*** Data to use Section Begins ***

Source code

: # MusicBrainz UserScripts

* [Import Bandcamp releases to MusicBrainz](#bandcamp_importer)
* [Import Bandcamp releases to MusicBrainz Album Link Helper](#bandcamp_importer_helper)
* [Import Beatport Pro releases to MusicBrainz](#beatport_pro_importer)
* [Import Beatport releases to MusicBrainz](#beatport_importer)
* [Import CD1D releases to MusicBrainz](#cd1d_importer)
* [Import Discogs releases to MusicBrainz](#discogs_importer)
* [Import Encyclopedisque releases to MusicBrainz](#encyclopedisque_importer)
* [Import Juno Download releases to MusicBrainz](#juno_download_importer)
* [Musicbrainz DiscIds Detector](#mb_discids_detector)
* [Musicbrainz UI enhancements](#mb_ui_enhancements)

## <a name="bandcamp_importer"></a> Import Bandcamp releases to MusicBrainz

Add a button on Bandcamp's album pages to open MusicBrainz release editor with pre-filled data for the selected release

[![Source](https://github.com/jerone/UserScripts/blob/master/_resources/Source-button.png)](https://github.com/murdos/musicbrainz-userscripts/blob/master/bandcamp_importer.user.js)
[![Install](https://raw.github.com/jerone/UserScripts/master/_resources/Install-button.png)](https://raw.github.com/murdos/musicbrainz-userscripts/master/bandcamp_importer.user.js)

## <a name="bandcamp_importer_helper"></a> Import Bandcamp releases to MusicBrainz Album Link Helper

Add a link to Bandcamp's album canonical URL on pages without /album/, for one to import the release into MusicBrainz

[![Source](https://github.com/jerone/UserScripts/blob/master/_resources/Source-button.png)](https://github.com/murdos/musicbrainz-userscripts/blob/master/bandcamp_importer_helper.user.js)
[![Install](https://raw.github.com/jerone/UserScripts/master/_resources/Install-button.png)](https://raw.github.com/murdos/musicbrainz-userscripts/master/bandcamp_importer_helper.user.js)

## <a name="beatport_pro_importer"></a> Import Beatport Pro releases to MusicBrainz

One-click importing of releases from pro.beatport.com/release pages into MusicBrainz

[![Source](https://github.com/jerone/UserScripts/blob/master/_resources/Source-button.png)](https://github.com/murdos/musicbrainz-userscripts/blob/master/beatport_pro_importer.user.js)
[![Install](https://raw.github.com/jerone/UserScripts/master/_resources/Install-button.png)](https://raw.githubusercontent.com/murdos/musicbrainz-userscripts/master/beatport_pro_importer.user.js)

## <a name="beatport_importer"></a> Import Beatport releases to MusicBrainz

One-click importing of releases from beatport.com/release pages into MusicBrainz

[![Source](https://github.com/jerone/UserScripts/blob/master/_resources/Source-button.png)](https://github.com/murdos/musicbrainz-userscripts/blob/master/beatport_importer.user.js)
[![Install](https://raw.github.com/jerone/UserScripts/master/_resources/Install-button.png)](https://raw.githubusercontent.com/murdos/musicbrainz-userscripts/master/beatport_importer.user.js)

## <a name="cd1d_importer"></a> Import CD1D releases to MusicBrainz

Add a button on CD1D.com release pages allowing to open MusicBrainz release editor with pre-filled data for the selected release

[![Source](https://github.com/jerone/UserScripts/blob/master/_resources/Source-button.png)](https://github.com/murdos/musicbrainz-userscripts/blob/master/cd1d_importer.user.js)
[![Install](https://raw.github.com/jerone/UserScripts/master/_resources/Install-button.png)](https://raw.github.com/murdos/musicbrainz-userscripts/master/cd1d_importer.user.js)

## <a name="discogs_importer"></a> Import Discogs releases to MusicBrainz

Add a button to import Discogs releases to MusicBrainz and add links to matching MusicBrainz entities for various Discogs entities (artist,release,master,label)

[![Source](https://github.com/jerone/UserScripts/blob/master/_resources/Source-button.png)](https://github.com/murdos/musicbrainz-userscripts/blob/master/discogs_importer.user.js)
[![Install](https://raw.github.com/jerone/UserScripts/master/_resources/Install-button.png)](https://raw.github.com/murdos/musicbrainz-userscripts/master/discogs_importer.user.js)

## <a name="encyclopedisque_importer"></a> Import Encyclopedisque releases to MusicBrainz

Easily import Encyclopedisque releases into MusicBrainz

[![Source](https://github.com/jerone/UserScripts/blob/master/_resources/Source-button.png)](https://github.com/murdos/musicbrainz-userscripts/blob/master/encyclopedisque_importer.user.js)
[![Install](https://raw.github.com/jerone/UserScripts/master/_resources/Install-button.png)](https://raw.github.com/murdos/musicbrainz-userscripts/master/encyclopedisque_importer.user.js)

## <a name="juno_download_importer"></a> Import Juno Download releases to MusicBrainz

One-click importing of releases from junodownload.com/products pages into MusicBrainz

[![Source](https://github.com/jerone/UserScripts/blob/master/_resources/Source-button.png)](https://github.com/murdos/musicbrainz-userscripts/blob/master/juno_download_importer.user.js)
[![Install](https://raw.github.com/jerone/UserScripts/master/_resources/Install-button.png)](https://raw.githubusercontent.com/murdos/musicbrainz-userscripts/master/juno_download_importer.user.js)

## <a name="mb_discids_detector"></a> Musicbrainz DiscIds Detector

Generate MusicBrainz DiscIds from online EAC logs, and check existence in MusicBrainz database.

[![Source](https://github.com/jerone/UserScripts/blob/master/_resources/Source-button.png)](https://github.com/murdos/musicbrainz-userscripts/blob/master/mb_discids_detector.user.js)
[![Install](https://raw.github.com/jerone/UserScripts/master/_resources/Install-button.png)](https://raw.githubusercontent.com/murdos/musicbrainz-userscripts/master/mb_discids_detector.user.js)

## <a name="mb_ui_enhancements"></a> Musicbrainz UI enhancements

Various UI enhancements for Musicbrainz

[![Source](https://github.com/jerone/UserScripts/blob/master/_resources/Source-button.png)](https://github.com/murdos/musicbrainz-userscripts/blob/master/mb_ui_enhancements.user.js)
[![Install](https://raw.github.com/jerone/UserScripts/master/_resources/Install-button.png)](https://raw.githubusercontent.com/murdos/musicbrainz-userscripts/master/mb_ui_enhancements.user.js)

*** Data to use Section Ends ***

*Required work*: Each line of the listing must be transcribed precisely as it appears.

*Answer box*:
Source code

: # MusicBrainz UserScripts

* [Import Bandcamp releases to MusicBrainz](#bandcamp_importer)
* [Import Bandcamp releases to MusicBrainz Album Link Helper](#bandcamp_importer_helper)
* [Import Beatport Pro releases to MusicBrainz](#beatport_pro_importer)
* [Import Beatport releases to MusicBrainz](#beatport_importer)
* [Import CD1D releases to MusicBrainz](#cd1d_importer)
* [Import Discogs releases to MusicBrainz](#discogs_importer)
* [Import Encyclopedisque releases to MusicBrainz](#encyclopedisque_importer)
* [Import Juno Download releases to MusicBrainz](#juno_download_importer)
* [Musicbrainz DiscIds Detector](#mb_discids_detector)
* [Musicbrainz UI enhancements](#mb_ui_enhancements)

## <a name="bandcamp_importer"></a> Import Bandcamp releases to MusicBrainz

Add a button on Bandcamp's album pages to open MusicBrainz release editor with pre-filled data for the selected release

[![Source](https://github.com/jerone/UserScripts/blob/master/_resources/Source-button.png)](https://github.com/murdos/musicbrainz-userscripts/blob/master/bandcamp_importer.user.js)
[![Install](https://raw.github.com/jerone/UserScripts/master/_resources/Install-button.png)](https://raw.github.com/murdos/musicbrainz-userscripts/master/bandcamp_importer.user.js)

## <a name="bandcamp_importer_helper"></a> Import Bandcamp releases to MusicBrainz Album Link Helper

Add a link to Bandcamp's album canonical URL on pages without /album/, for one to import the release into MusicBrainz

[![Source](https://github.com/jerone/UserScripts/blob/master/_resources/Source-button.png)](https://github.com/murdos/musicbrainz-userscripts/blob/master/bandcamp_importer_helper.user.js)
[![Install](https://raw.github.com/jerone/UserScripts/master/_resources/Install-button.png)](https://raw.github.com/murdos/musicbrainz-userscripts/master/bandcamp_importer_helper.user.js)

## <a name="beatport_pro_importer"></a> Import Beatport Pro releases to MusicBrainz

One-click importing of releases from pro.beatport.com/release pages into MusicBrainz

[![Source](https://github.com/jerone/UserScripts/blob/master/_resources/Source-button.png)](https://github.com/murdos/musicbrainz-userscripts/blob/master/beatport_pro_importer.user.js)
[![Install](https://raw.github.com/jerone/UserScripts/master/_resources/Install-button.png)](https://raw.githubusercontent.com/murdos/musicbrainz-userscripts/master/beatport_pro_importer.user.js)

## <a name="beatport_importer"></a> Import Beatport releases to MusicBrainz

One-click importing of releases from beatport.com/release pages into MusicBrainz

[![Source](https://github.com/jerone/UserScripts/blob/master/_resources/Source-button.png)](https://github.com/murdos/musicbrainz-userscripts/blob/master/beatport_importer.user.js)
[![Install](https://raw.github.com/jerone/UserScripts/master/_resources/Install-button.png)](https://raw.githubusercontent.com/murdos/musicbrainz-userscripts/master/beatport_importer.user.js)

## <a name="cd1d_importer"></a> Import CD1D releases to MusicBrainz

Add a button on CD1D.com release pages allowing to open MusicBrainz release editor with pre-filled data for the selected release

[![Source](https://github.com/jerone/UserScripts/blob/master/_resources/Source-button.png)](https://github.com/murdos/musicbrainz-userscripts/blob/master/cd1d_importer.user.js)
[![Install](https://raw.github.com/jerone/UserScripts/master/_resources/Install-button.png)](https://raw.github.com/murdos/musicbrainz-userscripts/master/cd1d_importer.user.js)

## <a name="discogs_importer"></a> Import Discogs releases to MusicBrainz

Add a button to import Discogs releases to MusicBrainz and add links to matching MusicBrainz entities for various Discogs entities (artist,release,master,label)

[![Source](https://github.com/jerone/UserScripts/blob/master/_resources/Source-button.png)](https://github.com/murdos/musicbrainz-userscripts/blob/master/discogs_importer.user.js)
[![Install](https://raw.github.com/jerone/UserScripts/master/_resources/Install-button.png)](https://raw.github.com/murdos/musicbrainz-userscripts/master/discogs_importer.user.js)

## <a name="encyclopedisque_importer"></a> Import Encyclopedisque releases to MusicBrainz

Easily import Encyclopedisque releases into MusicBrainz

[![Source](https://github.com/jerone/UserScripts/blob/master/_resources/Source-button.png)](https://github.com/murdos/musicbrainz-userscripts/blob/master/encyclopedisque_importer.user.js)
[![Install](https://raw.github.com/jerone/UserScripts/master/_resources/Install-button.png)](https://raw.github.com/murdos/musicbrainz-userscripts/master/encyclopedisque_importer.user.js)

## <a name="juno_download_importer"></a> Import Juno Download releases to MusicBrainz

One-click importing of releases from junodownload.com/products pages into MusicBrainz

[![Source](https://github.com/jerone/UserScripts/blob/master/_resources/Source-button.png)](https://github.com/murdos/musicbrainz-userscripts/blob/master/juno_download_importer.user.js)
[![Install](https://raw.github.com/jerone/UserScripts/master/_resources/Install-button.png)](https://raw.githubusercontent.com/murdos/musicbrainz-userscripts/master/juno_download_importer.user.js)

## <a name="mb_discids_detector"></a> Musicbrainz DiscIds Detector

Generate MusicBrainz DiscIds from online EAC logs, and check existence in MusicBrainz database.

[![Source](https://github.com/jerone/UserScripts/blob/master/_resources/Source-button.png)](https://github.com/murdos/musicbrainz-userscripts/blob/master/mb_discids_detector.user.js)
[![Install](https://raw.github.com/jerone/UserScripts/master/_resources/Install-button.png)](https://raw.githubusercontent.com/murdos/musicbrainz-userscripts/master/mb_discids_detector.user.js)

## <a name="mb_ui_enhancements"></a> Musicbrainz UI enhancements

Various UI enhancements for Musicbrainz

[![Source](https://github.com/jerone/UserScripts/blob/master/_resources/Source-button.png)](https://github.com/murdos/musicbrainz-userscripts/blob/master/mb_ui_enhancements.user.js)
[![Install](https://raw.github.com/jerone/UserScripts/master/_resources/Install-button.png)](https://raw.githubusercontent.com/murdos/musicbrainz-userscripts/master/mb_ui_enhancements.user.js)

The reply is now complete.